Alice Thornton (born Alice Wandesford) (13 February 1626 – January 1707) was a British writer during the English Civil War. Her books were published in part in 1875.

Biography
Thornton was born in Kirklington, North Riding of Yorkshire. She was the younger surviving daughter of Christopher Wandesford, later Lord Deputy of Ireland, and Alice Osborne (died 1659), only daughter of Sir Hewett Osborne and Joyce Fleetwood. She was, through her mother, a first cousin of Thomas Osborne, 1st Duke of Leeds, the leading  English statesman of the 1670s. Thomas Wentworth, 1st Earl of Strafford,  was a distant relative of her father, who was one of his closest friends and political allies, and went with him to Ireland in 1633 on Wentworth's appointment as Lord Deputy. Wentworth, despite his intimidating personality,  treated the Wandesfords as part of his own family, and Alice grew up with his daughters in Dublin Castle. Following Wentworth's downfall in 1640 Alice's father replaced him as Lord Deputy, but died only a few months later. His family fled back to England during the Irish Rebellion of 1641, and after a long and difficult journey, they returned safely to Kirklington.

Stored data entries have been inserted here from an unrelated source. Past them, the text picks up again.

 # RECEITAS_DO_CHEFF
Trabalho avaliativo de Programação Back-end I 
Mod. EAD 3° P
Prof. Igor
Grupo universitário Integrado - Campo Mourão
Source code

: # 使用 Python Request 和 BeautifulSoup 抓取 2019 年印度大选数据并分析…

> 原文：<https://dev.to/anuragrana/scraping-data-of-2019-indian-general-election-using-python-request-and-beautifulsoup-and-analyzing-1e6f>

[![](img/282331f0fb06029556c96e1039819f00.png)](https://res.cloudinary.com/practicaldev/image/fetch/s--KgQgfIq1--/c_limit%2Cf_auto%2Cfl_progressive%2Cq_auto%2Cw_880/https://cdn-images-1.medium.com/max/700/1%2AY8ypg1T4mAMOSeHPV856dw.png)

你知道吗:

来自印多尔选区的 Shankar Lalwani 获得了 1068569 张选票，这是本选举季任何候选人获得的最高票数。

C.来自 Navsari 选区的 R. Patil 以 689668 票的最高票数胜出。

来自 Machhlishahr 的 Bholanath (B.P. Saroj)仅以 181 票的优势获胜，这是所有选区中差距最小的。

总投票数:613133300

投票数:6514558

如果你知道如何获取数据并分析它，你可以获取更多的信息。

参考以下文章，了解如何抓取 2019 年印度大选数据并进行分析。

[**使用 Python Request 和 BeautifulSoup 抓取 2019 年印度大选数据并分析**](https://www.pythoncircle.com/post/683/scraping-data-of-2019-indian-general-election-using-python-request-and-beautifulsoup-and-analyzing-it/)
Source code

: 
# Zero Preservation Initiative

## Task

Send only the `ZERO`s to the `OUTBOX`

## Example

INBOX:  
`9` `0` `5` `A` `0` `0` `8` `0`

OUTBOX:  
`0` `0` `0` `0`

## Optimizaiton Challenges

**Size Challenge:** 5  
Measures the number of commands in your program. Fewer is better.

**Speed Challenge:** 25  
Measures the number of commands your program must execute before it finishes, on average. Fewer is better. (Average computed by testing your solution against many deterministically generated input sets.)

During the general confusion of their flight her father's will disappeared, and did not turn up again for several years, leading to years of litigation and a bitter family feud over the inheritance to his estate. Alice had by far most to lose in the lawsuit: she knew that the will, which she had in her keeping for a time and had read carefully, made generous provision for her, but without possession of the original will itself she was unable to prove what exactly she was entitled to. Even when the will was eventually found some members of the family disputed its validity, causing her further legal difficulties. Alice married William Thornton in 1651.

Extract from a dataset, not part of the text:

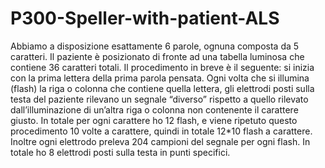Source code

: # P300-Speller-with-patient-ALS
Abbiamo a disposizione esattamente 6 parole, ognuna composta da 5 caratteri. Il paziente è posizionato di fronte ad una tabella luminosa che contiene 36 caratteri totali. Il procedimento in breve è il seguente: si inizia con la prima lettera della prima parola pensata. Ogni volta che si illumina (flash) la riga o colonna che contiene quella lettera, gli elettrodi posti sulla testa del paziente rilevano un segnale “diverso” rispetto a quello rilevato dall’illuminazione di un’altra riga o colonna non contenente il carattere giusto. In totale per ogni carattere ho 12 flash, e viene ripetuto questo procedimento 10 volte a carattere, quindi in totale 12*10 flash a carattere. Inoltre ogni elettrodo preleva 204 campioni del segnale per ogni flash. In totale ho 8 elettrodi posti sulla testa in punti specifici.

She started her autobiography, My first Booke of my Life, on 2 February 1669 when she was 47. The book was originally written as a defence against slander. It contains much valuable information about her father's career, and also contains vivid sketches of her mother, her sister Katherine, and her three brothers.

In August 1662 she and her husband, William, built a house in East Newton in Yorkshire, where Alice spent the remainder of her life. William died in 1668. The marriage was a happy one, and Alice always wrote of her husband with love and gratitude. He has sometimes been blamed for failing to defend his wife's interests against her family, and for leaving her in poverty at his death.  However, Alice in her autobiography places the blame for the dispute over her father's will  firmly on her own family,  and in particular on  her brother Christopher junior and his father-in-law Sir John Lowther.

Of her numerous children, only three, a son and two daughters, reached adult life. The elder daughter, Alice (Naly), married Thomas Comber, Dean of Durham, by whom she had six children. Naly died at a great age in 1720.

Writings
Alice Thornton wrote three manuscripts which she left to her oldest daughter. She was said to have written these manuscripts as a response to rumours about the timeliness of her daughter's marriage. Naly, her eldest daughter, was married three short months after the passing of her father. Alice Thornton was ridiculed for these actions, and the only way she saw fit to answer these allegations correctly was to write about them. The first manuscript was written chronologically, she began with her childhood and worked her way through her life until she reached the death of her husband. This text answered things not only about her actions, but also addressed her faith and the way she took care of her family and household. This text was largely used in the 1875 edition, The Autobiography of Mrs. Alice Thornton, of East Newton, Co. York. The third manuscript contains memories from her first year as a widow. These two volumes were bought at auction by the British Library in 2009. In 2019, the missing second book was traced to the archives of Durham cathedral by Dr Cordelia Beattie.

Death and legacy
Thornton died in 1707 in East Newton and left three books to her daughter, Mrs. Alice Comber, who died in 1727.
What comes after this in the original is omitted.